Task to carry out. Copy out every line of the data where the word "Doble" is found.

Saved entries:
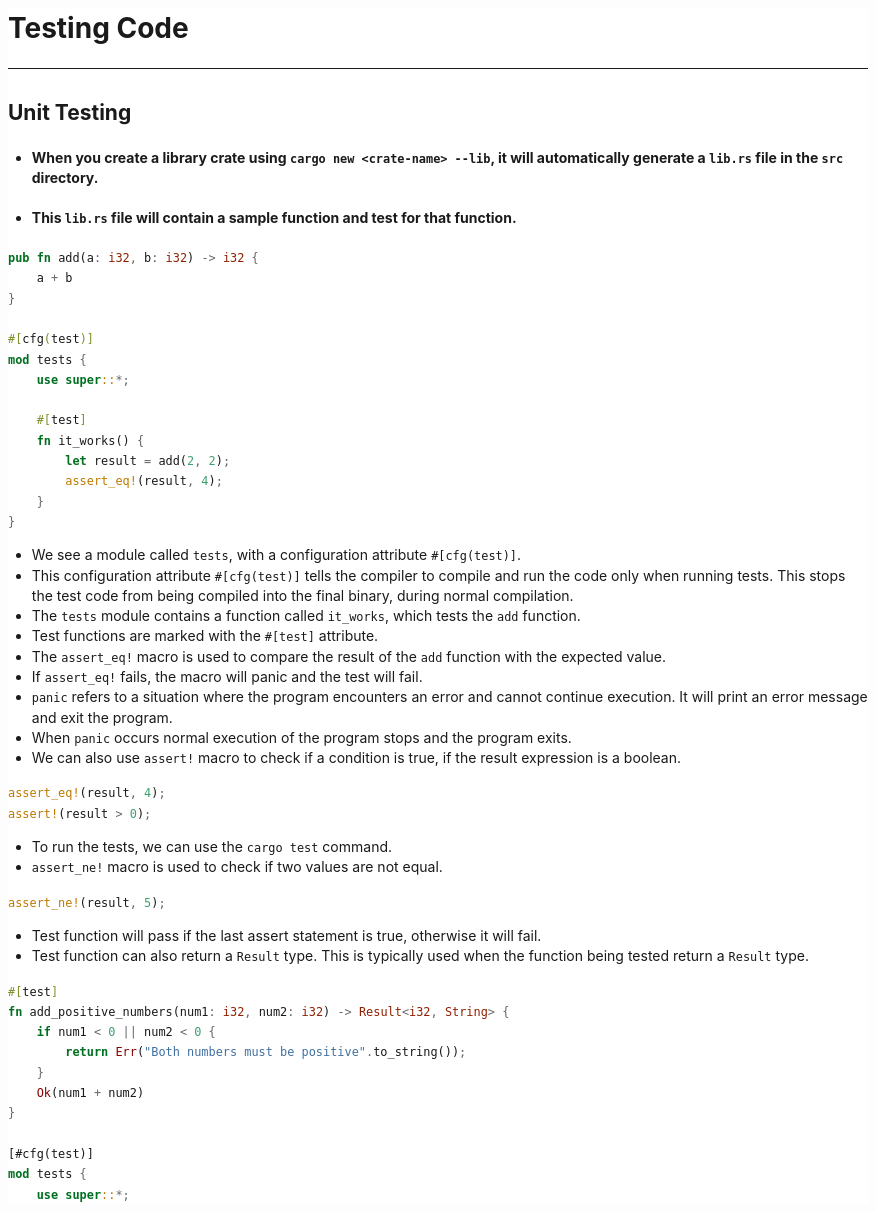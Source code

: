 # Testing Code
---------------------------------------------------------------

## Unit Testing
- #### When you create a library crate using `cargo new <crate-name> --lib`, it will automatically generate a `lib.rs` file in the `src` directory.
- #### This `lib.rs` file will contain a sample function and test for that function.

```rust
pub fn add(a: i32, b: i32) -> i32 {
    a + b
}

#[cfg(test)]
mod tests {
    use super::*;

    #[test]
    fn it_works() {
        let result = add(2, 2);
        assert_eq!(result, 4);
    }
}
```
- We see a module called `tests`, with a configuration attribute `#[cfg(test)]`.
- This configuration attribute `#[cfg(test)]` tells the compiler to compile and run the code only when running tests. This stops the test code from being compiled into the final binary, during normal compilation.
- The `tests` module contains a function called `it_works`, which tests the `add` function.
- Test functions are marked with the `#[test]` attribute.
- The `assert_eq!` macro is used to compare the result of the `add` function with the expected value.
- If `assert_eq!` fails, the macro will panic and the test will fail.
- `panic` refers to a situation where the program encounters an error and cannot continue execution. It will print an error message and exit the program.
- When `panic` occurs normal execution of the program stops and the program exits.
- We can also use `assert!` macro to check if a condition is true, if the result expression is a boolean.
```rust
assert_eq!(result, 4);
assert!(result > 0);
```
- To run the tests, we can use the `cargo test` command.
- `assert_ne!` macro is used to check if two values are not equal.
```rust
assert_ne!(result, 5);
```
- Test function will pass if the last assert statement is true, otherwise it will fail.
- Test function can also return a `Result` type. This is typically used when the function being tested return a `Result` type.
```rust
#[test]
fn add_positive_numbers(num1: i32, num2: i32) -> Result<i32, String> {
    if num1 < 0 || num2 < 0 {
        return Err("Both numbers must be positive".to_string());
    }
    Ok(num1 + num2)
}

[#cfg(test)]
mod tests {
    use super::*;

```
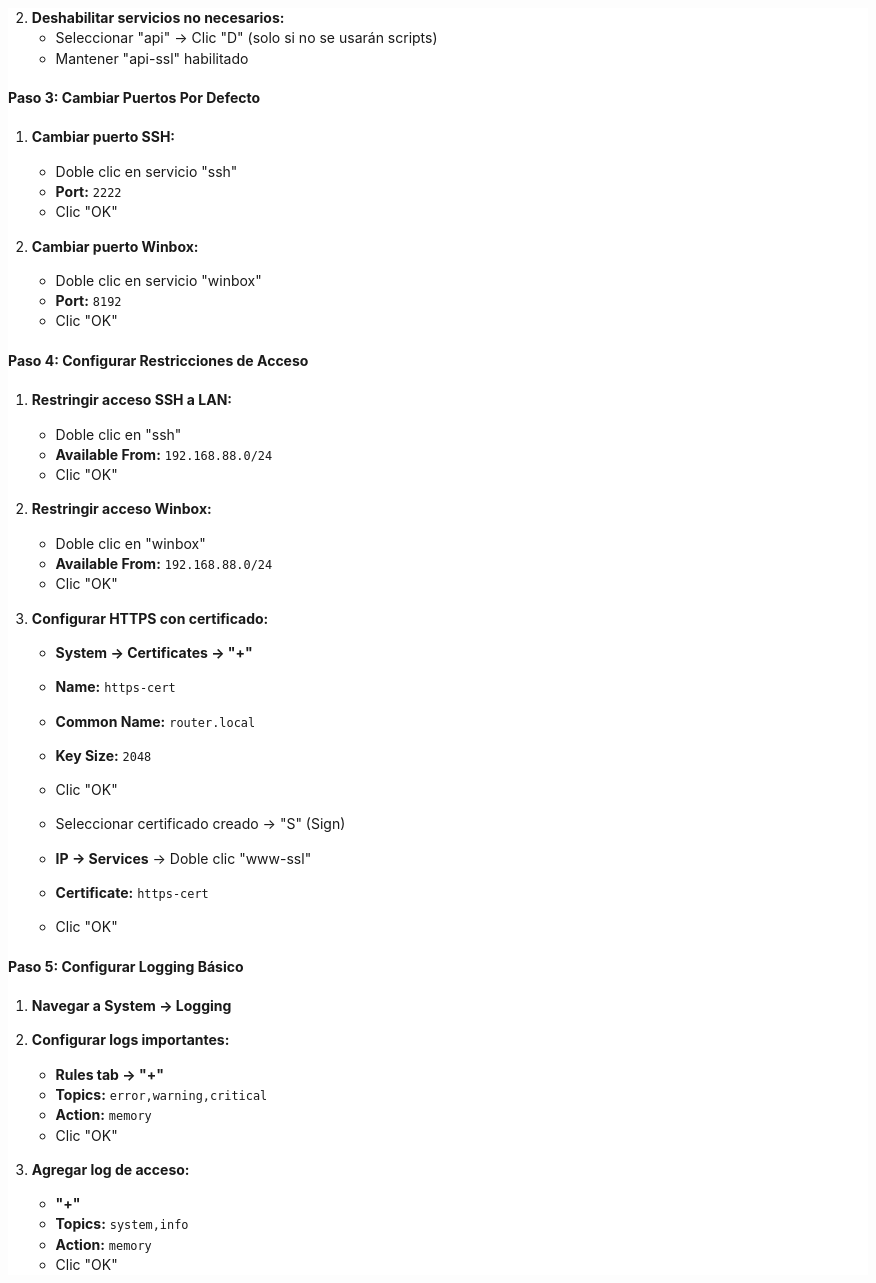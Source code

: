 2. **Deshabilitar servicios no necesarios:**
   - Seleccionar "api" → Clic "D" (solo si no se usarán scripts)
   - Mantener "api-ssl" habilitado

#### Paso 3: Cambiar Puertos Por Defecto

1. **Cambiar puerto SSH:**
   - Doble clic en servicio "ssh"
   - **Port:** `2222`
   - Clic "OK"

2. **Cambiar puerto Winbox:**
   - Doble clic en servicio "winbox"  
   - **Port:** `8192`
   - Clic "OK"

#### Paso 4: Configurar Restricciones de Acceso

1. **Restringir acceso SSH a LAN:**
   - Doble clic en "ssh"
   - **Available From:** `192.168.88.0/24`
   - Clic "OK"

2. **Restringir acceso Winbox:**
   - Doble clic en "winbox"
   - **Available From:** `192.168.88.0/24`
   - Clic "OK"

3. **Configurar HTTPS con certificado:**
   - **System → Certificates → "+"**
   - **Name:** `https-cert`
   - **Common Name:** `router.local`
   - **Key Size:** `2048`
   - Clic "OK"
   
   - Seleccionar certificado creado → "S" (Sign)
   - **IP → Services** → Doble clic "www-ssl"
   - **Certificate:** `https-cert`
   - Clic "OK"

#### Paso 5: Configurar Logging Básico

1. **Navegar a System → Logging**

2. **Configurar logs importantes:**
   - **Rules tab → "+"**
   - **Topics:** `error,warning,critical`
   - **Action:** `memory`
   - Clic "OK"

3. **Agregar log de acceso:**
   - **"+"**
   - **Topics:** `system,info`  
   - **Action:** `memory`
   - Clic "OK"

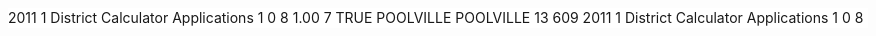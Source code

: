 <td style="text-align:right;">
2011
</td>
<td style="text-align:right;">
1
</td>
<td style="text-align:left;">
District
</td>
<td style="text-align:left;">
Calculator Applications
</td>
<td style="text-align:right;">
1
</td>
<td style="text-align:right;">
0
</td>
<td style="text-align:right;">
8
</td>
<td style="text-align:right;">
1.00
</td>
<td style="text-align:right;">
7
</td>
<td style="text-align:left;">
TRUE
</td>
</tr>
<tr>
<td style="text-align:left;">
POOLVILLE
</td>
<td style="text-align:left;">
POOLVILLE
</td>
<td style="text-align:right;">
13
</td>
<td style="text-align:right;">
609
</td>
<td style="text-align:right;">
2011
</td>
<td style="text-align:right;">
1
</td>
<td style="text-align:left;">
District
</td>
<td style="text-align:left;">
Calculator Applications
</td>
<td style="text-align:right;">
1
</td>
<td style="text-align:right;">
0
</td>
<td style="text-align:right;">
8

Solved problem.
   - Doble clic en servicio "ssh"
   - Doble clic en servicio "winbox"  
   - Doble clic en "ssh"
   - Doble clic en "winbox"
   - **IP → Services** → Doble clic "www-ssl"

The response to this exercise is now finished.